Cameron Johnson | Nov 20, 2008 at 11:00 pm CST - 2 mins, 2 secs time to read this page
Rating: 91%Manufacturer: ASUS

Inside the Box - Continued

ASUS Rampage II Extreme X58 Motherboard

When it comes to the extreme boards, ASUS never fails to impress with the accessories. There are in total six SATA data cables, which is almost the total of SATA ports the board supports and a single IDE ribbon cable with two drive support is also included.

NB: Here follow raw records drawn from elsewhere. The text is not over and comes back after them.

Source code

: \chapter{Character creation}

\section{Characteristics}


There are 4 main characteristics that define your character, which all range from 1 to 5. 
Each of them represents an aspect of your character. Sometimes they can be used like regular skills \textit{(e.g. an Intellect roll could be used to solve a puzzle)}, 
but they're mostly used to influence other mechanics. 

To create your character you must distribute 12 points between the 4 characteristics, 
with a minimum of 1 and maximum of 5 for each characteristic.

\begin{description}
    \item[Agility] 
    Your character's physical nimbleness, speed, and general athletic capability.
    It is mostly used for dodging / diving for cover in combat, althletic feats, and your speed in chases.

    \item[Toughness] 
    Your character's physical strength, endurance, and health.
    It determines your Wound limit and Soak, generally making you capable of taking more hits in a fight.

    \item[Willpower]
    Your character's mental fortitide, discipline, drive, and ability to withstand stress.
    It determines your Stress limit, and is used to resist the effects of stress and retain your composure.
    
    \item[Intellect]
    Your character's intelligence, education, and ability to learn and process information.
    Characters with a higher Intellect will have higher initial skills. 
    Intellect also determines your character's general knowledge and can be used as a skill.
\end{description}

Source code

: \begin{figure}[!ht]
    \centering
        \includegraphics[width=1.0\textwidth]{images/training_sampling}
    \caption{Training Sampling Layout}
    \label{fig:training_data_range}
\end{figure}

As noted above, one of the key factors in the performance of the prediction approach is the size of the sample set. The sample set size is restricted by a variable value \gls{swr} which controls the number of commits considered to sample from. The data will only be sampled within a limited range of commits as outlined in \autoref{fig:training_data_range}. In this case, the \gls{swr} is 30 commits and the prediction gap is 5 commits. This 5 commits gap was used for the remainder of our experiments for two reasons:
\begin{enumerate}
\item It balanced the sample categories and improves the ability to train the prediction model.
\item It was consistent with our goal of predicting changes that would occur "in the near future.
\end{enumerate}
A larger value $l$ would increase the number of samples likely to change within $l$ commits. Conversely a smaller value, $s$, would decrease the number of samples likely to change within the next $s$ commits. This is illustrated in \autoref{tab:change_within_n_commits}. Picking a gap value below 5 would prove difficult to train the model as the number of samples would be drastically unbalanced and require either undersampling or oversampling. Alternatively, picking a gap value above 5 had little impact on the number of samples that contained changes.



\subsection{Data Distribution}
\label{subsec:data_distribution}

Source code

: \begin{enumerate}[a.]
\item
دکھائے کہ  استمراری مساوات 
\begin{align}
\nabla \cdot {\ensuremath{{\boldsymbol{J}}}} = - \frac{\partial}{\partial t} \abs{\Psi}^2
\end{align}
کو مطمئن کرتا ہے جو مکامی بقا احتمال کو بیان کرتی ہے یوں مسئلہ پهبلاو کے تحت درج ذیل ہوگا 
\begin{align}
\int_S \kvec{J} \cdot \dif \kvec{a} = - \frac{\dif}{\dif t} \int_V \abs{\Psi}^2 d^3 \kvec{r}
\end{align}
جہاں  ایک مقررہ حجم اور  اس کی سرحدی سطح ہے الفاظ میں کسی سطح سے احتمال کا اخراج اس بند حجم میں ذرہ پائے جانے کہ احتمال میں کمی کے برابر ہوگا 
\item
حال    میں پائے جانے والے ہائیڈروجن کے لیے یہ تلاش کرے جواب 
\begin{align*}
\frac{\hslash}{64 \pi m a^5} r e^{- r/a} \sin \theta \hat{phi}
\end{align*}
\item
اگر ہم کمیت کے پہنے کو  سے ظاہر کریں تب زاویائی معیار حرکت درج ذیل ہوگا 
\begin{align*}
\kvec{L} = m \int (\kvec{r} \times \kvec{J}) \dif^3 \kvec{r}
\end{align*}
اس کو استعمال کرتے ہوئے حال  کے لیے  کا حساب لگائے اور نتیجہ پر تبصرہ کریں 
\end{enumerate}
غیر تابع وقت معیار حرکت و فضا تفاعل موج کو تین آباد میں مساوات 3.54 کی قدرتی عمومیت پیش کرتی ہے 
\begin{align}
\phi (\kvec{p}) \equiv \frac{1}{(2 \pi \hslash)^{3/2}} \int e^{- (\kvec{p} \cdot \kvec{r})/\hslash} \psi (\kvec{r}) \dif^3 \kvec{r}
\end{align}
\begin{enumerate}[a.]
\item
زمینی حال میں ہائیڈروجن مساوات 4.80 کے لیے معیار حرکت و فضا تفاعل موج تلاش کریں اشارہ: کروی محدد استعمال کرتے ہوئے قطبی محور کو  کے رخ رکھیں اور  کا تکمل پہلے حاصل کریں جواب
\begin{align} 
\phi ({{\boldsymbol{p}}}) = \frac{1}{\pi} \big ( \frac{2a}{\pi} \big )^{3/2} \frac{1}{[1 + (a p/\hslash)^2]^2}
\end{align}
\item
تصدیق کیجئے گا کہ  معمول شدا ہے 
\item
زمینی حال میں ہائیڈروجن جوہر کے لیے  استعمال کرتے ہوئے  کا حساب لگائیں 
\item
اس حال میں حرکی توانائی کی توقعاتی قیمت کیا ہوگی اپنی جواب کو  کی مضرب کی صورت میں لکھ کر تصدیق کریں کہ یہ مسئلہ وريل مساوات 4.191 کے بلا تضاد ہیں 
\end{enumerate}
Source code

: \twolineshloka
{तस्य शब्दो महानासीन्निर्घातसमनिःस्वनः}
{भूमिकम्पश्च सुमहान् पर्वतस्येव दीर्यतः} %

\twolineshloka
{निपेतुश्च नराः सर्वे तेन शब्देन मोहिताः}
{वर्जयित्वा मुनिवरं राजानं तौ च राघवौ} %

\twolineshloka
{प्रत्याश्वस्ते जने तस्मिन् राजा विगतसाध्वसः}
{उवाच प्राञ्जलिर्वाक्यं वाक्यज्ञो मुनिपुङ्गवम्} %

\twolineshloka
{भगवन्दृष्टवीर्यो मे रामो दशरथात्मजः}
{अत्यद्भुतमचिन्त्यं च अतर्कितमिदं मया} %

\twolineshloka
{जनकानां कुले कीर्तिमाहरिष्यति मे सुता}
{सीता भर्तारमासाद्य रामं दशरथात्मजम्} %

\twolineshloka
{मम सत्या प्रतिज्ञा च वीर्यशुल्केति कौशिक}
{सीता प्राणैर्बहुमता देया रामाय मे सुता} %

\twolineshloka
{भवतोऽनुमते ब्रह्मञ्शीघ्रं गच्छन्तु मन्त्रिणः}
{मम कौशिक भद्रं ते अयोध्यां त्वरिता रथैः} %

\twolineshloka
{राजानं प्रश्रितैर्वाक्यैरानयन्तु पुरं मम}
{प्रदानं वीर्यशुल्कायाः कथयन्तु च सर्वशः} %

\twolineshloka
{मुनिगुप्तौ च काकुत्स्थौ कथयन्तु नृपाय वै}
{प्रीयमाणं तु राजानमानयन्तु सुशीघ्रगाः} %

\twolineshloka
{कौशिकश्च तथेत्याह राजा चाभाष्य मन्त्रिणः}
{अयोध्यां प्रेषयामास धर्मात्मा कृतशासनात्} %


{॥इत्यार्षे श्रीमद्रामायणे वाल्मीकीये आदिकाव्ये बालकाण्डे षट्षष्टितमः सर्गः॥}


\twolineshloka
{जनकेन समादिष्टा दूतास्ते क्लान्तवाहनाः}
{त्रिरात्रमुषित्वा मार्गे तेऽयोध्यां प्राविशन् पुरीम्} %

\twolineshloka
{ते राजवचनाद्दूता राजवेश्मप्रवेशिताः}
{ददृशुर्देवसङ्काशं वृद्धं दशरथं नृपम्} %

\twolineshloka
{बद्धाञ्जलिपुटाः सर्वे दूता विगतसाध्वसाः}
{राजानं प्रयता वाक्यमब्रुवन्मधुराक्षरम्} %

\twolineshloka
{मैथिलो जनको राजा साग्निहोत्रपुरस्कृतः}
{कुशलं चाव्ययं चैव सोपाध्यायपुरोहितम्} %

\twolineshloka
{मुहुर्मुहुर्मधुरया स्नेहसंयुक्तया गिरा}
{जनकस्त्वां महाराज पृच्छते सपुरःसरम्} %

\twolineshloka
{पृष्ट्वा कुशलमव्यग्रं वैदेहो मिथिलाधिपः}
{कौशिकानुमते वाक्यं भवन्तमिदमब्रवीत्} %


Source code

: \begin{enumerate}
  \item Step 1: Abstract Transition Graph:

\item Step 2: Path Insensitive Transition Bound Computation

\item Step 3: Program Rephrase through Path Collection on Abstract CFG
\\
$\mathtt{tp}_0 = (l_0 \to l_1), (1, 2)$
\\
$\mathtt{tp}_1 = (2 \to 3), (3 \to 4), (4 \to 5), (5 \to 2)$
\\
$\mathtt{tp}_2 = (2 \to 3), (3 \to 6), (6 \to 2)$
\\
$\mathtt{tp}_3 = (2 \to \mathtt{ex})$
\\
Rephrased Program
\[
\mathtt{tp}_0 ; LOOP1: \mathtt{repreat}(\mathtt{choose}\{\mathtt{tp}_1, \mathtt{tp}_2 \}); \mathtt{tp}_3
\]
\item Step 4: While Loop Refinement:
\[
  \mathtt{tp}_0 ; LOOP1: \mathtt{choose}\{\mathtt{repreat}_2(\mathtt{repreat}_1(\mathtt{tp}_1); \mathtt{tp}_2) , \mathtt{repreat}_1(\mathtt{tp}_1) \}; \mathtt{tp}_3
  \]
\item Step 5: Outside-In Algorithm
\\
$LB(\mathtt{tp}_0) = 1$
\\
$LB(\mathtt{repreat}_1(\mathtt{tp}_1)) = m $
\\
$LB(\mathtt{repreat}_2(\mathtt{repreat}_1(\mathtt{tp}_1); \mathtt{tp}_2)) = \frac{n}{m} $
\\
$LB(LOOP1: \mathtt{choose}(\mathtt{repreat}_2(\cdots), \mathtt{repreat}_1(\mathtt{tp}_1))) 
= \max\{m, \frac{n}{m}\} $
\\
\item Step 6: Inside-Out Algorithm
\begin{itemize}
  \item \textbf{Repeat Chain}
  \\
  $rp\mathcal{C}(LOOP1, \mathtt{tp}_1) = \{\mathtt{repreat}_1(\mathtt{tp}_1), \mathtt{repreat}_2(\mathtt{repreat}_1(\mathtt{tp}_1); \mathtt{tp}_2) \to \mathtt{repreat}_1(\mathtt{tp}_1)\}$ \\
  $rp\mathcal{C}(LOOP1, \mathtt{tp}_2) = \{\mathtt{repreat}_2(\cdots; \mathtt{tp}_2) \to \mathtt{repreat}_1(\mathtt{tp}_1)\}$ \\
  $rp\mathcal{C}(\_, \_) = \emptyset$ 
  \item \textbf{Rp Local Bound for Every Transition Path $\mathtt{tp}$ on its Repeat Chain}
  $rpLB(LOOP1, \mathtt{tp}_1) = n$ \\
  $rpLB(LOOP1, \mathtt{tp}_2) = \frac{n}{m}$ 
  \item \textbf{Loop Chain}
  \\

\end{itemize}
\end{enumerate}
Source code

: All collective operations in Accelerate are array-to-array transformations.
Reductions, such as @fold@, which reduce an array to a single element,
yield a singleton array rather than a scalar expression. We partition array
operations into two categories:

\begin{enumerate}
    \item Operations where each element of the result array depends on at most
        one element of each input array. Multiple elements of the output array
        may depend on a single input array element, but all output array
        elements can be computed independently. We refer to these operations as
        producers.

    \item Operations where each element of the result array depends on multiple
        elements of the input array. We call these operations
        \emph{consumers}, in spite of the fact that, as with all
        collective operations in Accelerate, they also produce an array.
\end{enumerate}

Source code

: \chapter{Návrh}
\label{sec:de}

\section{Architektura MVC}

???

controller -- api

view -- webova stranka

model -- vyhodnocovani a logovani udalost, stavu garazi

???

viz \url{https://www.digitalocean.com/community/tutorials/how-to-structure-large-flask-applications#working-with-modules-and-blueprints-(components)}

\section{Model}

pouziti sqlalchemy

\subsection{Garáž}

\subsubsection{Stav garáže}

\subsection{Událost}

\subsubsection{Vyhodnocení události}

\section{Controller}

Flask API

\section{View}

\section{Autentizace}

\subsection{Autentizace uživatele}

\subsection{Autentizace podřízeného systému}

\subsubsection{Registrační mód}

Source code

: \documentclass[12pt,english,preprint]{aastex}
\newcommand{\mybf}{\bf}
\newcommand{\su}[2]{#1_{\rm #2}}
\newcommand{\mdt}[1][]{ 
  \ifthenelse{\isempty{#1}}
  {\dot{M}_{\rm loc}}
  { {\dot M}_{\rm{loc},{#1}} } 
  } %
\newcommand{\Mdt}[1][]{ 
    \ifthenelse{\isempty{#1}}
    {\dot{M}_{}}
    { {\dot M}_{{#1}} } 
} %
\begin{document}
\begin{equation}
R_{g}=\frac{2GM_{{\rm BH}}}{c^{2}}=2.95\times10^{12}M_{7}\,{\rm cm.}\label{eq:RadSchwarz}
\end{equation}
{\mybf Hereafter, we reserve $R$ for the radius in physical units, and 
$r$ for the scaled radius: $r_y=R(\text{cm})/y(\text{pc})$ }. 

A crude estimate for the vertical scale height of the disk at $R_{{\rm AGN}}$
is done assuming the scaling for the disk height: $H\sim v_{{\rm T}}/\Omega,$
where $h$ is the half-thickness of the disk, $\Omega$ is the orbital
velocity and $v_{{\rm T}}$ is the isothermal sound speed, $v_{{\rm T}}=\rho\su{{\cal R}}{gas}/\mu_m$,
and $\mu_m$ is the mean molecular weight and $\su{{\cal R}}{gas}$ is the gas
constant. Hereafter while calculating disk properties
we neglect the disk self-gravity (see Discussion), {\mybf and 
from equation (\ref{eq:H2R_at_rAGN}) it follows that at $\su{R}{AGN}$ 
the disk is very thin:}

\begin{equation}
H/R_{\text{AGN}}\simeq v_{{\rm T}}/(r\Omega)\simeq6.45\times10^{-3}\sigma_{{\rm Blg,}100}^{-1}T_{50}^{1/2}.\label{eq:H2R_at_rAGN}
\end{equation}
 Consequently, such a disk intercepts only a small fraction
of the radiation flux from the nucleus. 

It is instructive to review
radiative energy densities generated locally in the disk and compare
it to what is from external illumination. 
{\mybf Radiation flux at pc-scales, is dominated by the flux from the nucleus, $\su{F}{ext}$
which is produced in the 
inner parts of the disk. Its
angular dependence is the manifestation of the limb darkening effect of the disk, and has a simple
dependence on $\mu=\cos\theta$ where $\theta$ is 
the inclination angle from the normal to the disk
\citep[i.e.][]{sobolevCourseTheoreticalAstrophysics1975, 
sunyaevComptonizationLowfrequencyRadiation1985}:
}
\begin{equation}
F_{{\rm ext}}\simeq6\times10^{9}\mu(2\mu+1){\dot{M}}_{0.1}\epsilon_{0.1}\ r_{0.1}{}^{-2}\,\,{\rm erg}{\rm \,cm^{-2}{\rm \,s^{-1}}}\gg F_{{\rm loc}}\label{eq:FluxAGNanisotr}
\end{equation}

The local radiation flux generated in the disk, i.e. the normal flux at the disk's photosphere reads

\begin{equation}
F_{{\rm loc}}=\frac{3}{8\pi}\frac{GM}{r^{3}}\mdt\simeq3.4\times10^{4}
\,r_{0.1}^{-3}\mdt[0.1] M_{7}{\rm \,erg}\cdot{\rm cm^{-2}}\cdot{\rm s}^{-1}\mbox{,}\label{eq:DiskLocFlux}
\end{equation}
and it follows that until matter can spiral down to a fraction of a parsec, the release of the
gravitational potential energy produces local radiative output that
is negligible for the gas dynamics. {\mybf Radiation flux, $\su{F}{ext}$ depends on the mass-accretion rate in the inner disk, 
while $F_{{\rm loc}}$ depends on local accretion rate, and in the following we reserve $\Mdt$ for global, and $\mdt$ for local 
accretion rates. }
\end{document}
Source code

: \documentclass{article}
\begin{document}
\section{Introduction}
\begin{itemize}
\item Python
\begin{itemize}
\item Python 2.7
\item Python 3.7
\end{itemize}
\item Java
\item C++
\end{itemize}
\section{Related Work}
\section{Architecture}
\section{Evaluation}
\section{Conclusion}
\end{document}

ASUS Rampage II Extreme X58 Motherboard

X58 supports not only AMD's Crossfire technology, but for the first time on an Intel platform, native SLI. Since AMD supplies its own Crossfire cables with Radeon graphics cards, there is no need for Crossfire data cables. However, SLI cables have to be supplied by the motherboard; they don't come with graphics cards. ASUS has given two SLI bridges; a 3-way and a standard single bridge. The single bridge is fine for normal SLI such as two GTX280's, or if you want to connect two GX2's to make quad SLI.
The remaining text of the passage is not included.